Quoting Shloka 11.32, he said that it was told to Arjun 'to do his duty as a warrior, which is to fight the evil'. Nitish said that Krishna's 'entire shloka must be understood properly'. Talking about the shloka, he added that Krishna said he is 'the eternal time who will kill everything; so everyone will die even if you don't kill them. So do your duty'.

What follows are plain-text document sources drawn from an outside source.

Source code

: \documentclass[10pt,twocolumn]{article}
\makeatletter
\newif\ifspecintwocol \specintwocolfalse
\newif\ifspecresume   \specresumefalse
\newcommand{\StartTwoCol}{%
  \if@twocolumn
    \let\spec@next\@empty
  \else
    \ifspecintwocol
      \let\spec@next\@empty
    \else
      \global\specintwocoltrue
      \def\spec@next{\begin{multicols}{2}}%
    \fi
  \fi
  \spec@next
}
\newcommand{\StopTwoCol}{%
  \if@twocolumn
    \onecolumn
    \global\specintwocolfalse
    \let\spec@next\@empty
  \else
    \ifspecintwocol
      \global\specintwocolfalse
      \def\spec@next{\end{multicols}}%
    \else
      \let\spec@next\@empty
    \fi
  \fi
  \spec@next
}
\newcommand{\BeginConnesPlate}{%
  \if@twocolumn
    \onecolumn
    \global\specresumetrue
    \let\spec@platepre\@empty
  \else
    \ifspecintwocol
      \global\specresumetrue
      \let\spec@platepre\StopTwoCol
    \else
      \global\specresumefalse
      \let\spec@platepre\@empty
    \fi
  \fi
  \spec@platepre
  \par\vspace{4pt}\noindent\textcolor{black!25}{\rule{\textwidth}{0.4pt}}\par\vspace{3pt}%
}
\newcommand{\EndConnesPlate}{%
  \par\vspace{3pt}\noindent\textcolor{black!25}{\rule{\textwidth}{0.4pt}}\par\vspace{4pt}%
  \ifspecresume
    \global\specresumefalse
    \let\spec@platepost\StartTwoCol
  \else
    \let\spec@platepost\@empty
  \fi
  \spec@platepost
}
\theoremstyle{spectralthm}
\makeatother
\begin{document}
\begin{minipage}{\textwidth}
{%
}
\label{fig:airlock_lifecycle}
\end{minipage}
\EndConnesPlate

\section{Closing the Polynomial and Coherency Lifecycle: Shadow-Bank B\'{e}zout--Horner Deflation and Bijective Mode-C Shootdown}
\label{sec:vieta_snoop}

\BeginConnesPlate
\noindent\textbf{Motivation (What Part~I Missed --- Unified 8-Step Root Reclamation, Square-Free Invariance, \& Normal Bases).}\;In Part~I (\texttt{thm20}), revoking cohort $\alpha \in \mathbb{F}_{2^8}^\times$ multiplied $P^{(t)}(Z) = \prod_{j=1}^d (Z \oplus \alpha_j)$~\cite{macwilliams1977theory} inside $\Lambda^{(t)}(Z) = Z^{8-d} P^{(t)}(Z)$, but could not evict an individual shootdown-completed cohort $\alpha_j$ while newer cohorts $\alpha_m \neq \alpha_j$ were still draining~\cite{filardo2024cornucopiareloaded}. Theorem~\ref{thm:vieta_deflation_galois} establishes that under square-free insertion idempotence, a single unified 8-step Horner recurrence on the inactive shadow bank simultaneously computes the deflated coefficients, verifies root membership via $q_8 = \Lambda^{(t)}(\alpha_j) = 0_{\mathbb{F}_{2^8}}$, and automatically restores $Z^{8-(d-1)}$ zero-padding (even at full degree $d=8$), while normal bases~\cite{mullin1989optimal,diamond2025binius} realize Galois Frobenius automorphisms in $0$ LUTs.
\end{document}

Nitish spoke about Oppenheimer

Speaking with ETimes, Nitish said, "When Oppenheimer created the atom bomb & it was used to kill most of Japan's population, he was himself questioning whether he did his duty properly! His famous interview showed him in tears, which means that he had probably regretted his own invention. He probably saw that his invention will destroy the human race in future & he was probably remorseful. The use of this verse in the film should also be understood from Oppenheimer's emotional state of mind. A scientist thinks of his creation 24x7x365 days, irrespective of what he is doing. His mind space is consumed fully of his creation & the physical act is just a natural mechanical act."

He also added, "I appeal to people to think of this emotional aspect of Oppenheimer's important moments of life. Isn't he proved correct that now we see all the explosive technologies killing our own race - for human greed of territorial & commercial superiority, without any sense of larger duty as an individual or a nation or a planet…The UN must enforce nuclear disarmament seriously. Nolan's message is loud & clear!"

Robert Oppenheimer was influenced by Bhagavad Gita

J Robert Oppenheimer, regarded as 'the father of the atom bomb', had learnt Sanskrit and was said to be influenced by the Bhagavad Gita. In an interview, the physicist had recalled that the only thought which came to his mind after he witnessed the first detonation of a nuclear weapon on July 16, 1945, was a verse from the ancient Hindu text -- "Now I am become Death, the destroyer of world."